Tak jak ktoś zauważył nie wyłączam internetu na noc, bo ściągają mi się filmy, jakieś gry itp.
Pierwszym moim odruchem po wstaniu z łóżka jest włączenie komputera, który działa przez cały dzień bo leci z niego muzyka. A z routera(Livebox) korzysta cała rodzina.
Na razie nic się nie zepsuło pomimo że mam zasilacz KRZAK
Trzy lata nie wyłączam routera, nie odpinam komputerów od sieci, ani telewizora. Burze były i różnie z prądem. Normalnie z menu start zamykałem systemy. Telefon, internet, tv z kablówki. Lodówka, światło oszczędnościówki, dwa kompy i telewizor, zasilacz do linksysa, routera i tam takie. Rachunki za prąd są w granicach 60 zł. Sprzęt się nie psuje. Na fortronie bronz 80 plus zmalało zużycie prądu przez komputer i to sporo. Był taki z czarnej listy, to wymieniłem i dawno się fortron zwrócił.
Moim skromnym zdaniem, słuszniejsze jest niewyłączanie od sieci. To tak, jak z żarówkami, że starczy ich na ileś włączeń. Procesor w komputerze ma przechodzone ponad 20 tysięcy godzin. Jest jakby nie do zdarcia. Ponad sześć lat nie odłączany z sieci.

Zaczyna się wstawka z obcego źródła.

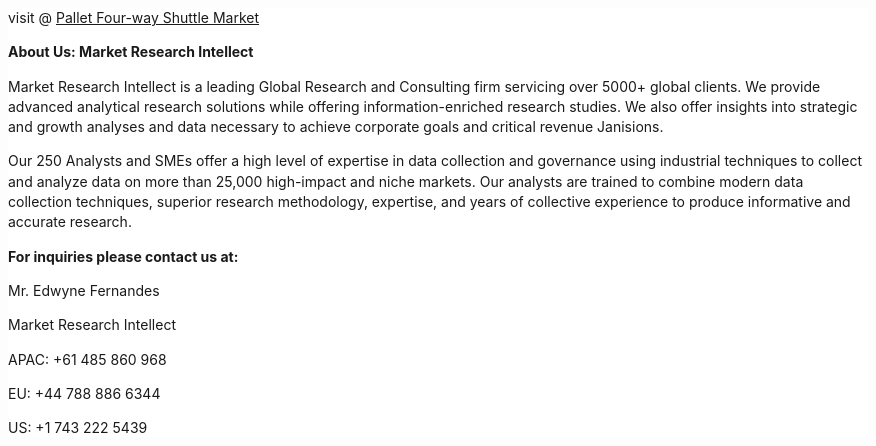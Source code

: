visit&nbsp;@</strong>&nbsp;</span><span class="font-[700]"><a href="https://www.marketresearchintellect.com/product/pallet-four-way-shuttle-market/?utm_source=Linkedin&utm_medium=026" target="_blank" data-tracking-control-name="article-ssr-frontend-pulse_little-text-block" data-tracking-will-navigate="" data-test-link="">Pallet Four-way Shuttle Market</a></span></p><p><strong><span class="font-[700]">About Us: Market Research Intellect</span></strong></p><p><span class="">Market Research Intellect is a leading Global Research and Consulting firm servicing over 5000+ global clients. We provide advanced analytical research solutions while offering information-enriched research studies.&nbsp;</span>We also offer insights into strategic and growth analyses and data necessary to achieve corporate goals and critical revenue Janisions.</p><p><span class="">Our 250 Analysts and SMEs offer a high level of expertise in data collection and governance using industrial techniques to collect and analyze data on more than 25,000 high-impact and niche markets. Our analysts are trained to combine modern data collection techniques, superior research methodology, expertise, and years of collective experience to produce informative and accurate research.</span></p><p><strong>For inquiries please contact us at:</strong></p><p>Mr. Edwyne Fernandes</p><p>Market Research Intellect</p><p>APAC: +61 485 860 968</p><p>EU: +44 788 886 6344</p><p>US: +1 743 222 5439</p>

Moja drukarka okresowo czyści dysze, by nie uległy zaschnięciu. Wtedy, gdy tego potrzebuje. Po odłączeniu od prądu i późniejszym podłączeniu będzie zdezorientowana i by mieć pewność, że tusz w dyszach nie zaschnie wykona czyszczenie gruntowne. Chyba więc lepiej trzymać ją pod prądem.